How to measure distances in the Universe?

Image: The annual parallax is used to assess the distance of a star. Scientists measure the parallax angle by recording the position of a star on the celestial vault, at 6 month intervals. To do this, just take measuring from a position of the Earth in its orbit, and measuring again 6 months later when the Earth is on the other side of the Sun. The diameter of the Earth's orbit is ≈300 million km, the parallax angle gives the distance by a simple trigonometric calculation.

Methods: parallax, standard candles, supernova

You probably know that the Universe is very big, and there are many different things in it. To measure distances in the Universe, scientists use different methods depending on the distance they are trying to measure.

For closer distances, such as those between stars in our galaxy, scientists use a method called parallax. This involves measuring the position of the star at different times of the year as the Earth moves around the Sun. Using these measurements, scientists can determine the star's distance using mathematical calculations.

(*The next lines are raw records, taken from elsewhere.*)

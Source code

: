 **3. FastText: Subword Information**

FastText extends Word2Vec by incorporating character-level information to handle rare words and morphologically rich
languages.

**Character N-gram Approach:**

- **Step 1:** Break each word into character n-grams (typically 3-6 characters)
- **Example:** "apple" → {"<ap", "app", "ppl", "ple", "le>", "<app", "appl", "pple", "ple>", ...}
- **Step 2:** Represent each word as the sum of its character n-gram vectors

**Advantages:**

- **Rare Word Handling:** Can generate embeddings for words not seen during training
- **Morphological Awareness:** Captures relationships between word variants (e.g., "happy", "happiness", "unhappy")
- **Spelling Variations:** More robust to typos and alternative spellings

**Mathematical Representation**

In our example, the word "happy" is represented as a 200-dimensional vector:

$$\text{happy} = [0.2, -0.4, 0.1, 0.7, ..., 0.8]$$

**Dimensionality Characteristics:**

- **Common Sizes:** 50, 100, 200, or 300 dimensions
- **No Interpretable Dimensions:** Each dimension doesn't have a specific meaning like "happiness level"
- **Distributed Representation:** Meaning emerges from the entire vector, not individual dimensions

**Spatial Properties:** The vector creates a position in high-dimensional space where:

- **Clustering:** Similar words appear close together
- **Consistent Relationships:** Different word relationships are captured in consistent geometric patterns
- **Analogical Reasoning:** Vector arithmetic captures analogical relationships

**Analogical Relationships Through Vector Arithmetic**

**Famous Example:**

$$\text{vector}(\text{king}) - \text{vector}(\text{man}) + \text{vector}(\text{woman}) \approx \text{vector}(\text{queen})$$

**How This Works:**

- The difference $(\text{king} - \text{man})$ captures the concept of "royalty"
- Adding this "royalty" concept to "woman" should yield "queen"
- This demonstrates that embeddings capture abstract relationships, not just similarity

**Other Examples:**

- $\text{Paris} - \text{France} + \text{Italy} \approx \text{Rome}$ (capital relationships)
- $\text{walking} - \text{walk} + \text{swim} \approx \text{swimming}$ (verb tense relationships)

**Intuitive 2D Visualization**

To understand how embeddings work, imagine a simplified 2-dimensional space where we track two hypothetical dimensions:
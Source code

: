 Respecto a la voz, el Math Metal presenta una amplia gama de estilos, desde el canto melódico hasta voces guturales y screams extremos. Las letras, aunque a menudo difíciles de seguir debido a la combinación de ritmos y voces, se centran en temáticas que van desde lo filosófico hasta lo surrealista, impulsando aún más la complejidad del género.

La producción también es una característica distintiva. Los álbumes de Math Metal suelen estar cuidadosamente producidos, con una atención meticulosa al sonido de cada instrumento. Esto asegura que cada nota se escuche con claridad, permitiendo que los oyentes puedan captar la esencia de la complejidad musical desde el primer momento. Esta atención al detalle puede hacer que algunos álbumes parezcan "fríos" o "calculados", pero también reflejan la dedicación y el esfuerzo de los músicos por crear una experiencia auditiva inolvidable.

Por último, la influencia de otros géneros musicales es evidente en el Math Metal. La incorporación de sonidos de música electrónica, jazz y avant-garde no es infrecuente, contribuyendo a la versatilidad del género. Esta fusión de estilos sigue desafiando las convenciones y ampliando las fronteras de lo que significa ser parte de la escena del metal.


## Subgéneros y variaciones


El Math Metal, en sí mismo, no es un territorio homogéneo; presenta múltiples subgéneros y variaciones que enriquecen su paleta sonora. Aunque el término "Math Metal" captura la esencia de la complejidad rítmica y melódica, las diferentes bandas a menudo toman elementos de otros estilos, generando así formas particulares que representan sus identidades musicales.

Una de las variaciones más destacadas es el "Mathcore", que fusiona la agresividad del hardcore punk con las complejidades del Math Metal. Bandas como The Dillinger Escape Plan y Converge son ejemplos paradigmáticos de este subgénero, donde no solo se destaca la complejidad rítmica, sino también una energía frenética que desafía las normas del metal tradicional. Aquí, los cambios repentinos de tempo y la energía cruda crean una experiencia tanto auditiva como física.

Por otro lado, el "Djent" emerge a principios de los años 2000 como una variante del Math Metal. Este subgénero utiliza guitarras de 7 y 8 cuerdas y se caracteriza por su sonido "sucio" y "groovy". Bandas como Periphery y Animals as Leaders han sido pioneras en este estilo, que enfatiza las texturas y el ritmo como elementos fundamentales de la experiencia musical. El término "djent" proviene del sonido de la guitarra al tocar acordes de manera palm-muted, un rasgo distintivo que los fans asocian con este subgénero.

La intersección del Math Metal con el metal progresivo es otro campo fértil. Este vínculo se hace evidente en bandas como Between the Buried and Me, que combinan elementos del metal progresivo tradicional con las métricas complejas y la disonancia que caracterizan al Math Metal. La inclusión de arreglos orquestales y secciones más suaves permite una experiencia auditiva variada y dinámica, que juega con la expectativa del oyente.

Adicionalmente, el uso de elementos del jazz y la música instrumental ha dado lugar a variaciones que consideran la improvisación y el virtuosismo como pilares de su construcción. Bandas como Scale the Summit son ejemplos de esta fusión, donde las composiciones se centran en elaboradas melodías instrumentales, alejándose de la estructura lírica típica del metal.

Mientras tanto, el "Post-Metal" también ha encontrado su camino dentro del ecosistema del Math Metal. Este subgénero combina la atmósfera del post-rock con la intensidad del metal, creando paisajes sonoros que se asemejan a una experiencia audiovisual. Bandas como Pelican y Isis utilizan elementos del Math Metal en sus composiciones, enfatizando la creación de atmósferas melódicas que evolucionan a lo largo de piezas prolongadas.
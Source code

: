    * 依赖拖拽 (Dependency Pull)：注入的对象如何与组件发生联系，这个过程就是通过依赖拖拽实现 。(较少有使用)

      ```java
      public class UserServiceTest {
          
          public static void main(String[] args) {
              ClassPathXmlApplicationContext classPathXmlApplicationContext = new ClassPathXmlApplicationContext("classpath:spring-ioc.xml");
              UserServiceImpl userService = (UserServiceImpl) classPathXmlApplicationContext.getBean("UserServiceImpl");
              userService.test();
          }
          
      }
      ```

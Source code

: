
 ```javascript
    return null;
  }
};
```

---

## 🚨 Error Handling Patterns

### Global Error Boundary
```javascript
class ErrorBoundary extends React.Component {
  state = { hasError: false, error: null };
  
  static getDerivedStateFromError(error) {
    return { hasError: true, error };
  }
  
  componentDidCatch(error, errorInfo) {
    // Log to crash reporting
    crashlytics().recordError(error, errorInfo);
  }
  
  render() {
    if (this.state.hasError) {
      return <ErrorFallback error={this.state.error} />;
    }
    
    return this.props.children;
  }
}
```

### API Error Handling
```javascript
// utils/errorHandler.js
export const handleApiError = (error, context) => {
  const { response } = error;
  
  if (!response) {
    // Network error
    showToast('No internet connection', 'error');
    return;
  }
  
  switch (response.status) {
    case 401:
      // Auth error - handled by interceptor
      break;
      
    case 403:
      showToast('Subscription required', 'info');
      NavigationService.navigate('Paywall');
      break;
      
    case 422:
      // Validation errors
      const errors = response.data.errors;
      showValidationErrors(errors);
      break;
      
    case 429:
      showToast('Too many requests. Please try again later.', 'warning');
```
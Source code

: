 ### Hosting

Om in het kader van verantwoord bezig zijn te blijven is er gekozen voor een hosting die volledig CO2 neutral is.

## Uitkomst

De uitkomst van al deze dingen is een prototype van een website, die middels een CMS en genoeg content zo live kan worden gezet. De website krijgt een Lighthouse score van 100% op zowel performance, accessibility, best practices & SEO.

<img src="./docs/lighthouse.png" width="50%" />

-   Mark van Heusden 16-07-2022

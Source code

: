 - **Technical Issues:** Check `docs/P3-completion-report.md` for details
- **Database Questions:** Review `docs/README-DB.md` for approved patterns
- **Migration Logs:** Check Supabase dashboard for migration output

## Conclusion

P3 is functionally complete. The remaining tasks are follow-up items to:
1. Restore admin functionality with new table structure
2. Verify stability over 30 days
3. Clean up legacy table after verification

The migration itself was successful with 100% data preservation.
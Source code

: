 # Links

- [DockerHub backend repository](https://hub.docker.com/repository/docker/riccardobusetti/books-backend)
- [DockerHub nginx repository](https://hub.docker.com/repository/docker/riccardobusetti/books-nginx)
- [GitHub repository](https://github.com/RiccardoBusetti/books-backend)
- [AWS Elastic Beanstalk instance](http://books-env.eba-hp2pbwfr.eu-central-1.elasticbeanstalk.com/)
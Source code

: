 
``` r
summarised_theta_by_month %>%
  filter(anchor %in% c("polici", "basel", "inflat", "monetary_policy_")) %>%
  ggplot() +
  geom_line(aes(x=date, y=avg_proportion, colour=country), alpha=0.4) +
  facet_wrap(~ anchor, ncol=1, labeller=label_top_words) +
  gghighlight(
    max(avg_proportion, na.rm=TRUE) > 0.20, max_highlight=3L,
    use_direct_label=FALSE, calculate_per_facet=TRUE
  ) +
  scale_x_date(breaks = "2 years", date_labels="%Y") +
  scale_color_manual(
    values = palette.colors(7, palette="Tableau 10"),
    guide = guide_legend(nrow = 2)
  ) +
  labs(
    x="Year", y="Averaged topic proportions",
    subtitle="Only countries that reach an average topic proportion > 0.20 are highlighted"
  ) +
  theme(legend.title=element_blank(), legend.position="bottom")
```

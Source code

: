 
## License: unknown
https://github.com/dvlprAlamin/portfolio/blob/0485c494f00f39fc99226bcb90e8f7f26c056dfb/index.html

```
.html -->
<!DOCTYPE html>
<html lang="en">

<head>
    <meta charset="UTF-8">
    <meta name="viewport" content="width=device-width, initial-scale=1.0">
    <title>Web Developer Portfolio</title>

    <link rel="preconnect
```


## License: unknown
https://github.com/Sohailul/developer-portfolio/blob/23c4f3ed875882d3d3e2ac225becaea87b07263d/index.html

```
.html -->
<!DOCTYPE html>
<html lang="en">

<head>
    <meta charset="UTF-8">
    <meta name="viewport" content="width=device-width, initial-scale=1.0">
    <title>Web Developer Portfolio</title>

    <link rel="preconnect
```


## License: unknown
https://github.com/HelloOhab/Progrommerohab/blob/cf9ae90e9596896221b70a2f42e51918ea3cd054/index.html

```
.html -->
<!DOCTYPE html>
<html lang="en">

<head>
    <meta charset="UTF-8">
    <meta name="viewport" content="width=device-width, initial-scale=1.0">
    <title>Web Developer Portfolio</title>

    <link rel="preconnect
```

For farther distances, scientists use light from supernovae, which are star explosions that produce an incredible amount of light like a billion sun. By measuring the brightness of the supernova, scientists can determine its distance.

Another method is to use the relationship between size and luminosity of stars called standard candles. This relationship allows scientists to determine the distance of variable stars, which are stars that change brightness on a regular basis.

Finally, for even further distances, scientists use light from quasars, which are very bright and distant objects. By measuring the light from quasars, scientists can determine their distance.